For both the pre-treatment and end-of-treatment scans, the following five features were calculated: (1) number of lesions, defined as the number of lesions that were delineated (2) total lesion volume, in mm3 (3) mean lesion volume, defined as total lesion volume divided by the number of lesions (4) total largest diameter, defined as the largest diameter spanning all lesions (5) sum of the largest diameters, defined as the sum of the largest diameters of individual lesions. In the data pre-processing step, a variable was created for the relative difference in each of the five MRI tumor load features, by dividing the end-of-treatment feature value by the pre-treatment feature value (hereafter: change in MRI tumor load). Lesions were segmented as follows: In cohort A, semi-automated delineation of the breast lesions was performed according to previously reported method based on histopathology-validated region growing [19]. In short, seed points were placed by an experienced biomedical engineer (MHAJ) in the lesions based on clinical reporting and verified by a radiologist. From this seed point, automated constrained volume growing took place based on contrast uptake. Small manual corrections were made to remove erroneous segmentations of vessels. In cohort B, a previously validated deep learning-based approach was employed based on the nnU-Net framework [20]. Only segmentations in the breast with the biopsy proven tumor were taken into account.

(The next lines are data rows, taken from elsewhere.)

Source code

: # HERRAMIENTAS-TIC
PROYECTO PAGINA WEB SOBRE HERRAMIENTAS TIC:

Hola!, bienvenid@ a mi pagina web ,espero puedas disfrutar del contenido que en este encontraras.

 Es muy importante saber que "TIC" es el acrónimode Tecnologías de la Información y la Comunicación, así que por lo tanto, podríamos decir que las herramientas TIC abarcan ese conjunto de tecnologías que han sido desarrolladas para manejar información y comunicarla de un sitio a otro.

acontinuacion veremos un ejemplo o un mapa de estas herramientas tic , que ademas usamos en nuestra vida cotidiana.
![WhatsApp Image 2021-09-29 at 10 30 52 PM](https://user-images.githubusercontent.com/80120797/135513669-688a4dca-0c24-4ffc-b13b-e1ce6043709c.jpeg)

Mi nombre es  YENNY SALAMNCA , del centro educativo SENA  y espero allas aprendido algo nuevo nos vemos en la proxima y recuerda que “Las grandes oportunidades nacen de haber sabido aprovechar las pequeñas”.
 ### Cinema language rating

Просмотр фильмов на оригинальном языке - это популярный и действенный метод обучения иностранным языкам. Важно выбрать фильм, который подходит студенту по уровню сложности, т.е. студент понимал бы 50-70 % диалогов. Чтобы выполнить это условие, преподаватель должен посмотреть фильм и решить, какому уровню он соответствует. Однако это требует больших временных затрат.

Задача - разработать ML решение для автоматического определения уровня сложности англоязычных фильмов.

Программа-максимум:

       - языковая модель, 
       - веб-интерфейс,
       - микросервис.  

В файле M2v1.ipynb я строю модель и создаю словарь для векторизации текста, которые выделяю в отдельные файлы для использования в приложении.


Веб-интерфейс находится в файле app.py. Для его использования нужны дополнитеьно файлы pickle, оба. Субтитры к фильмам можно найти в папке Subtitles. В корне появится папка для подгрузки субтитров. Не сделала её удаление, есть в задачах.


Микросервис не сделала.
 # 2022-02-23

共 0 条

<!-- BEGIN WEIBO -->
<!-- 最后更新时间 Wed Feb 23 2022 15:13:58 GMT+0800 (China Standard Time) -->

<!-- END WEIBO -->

The DCE-MRI protocol consisted of five post-contrast series, taken at a 60 to 90 s interval in cohort A and a minimum of three post-contrast acquisitions in cohort B. If less than five post-contrast series were available, the last available post-contrast series was used as substitute for the missing series. Only the T1-weighted dynamic contrast series were analyzed in this study. In cohort A, imaging was performed using either 1.5 T or 3 T MRI scanners from a single vendor (Philips), while in cohort B, imaging was exclusively performed on 3 T scanners from multiple vendors. Fat-suppression was applied to all scans.

Statistical analysis

The MRI variables and %TILs values were transformed into variables with normal-shaped distributions using a Box-Cox procedure. To be able to use cases with incomplete data in the model development and evaluation, we imputed missing values. For cohort A and B, if the end-of-treatment tumor load features were missing and they were available at an earlier point (from a scan during treatment), the earlier time-point feature values were used for imputation by last observation carried forward. If the features were only available at one timepoint, the sample mean was used for the change in tumor load features. The %TILs and RCB were imputed with the sample mean.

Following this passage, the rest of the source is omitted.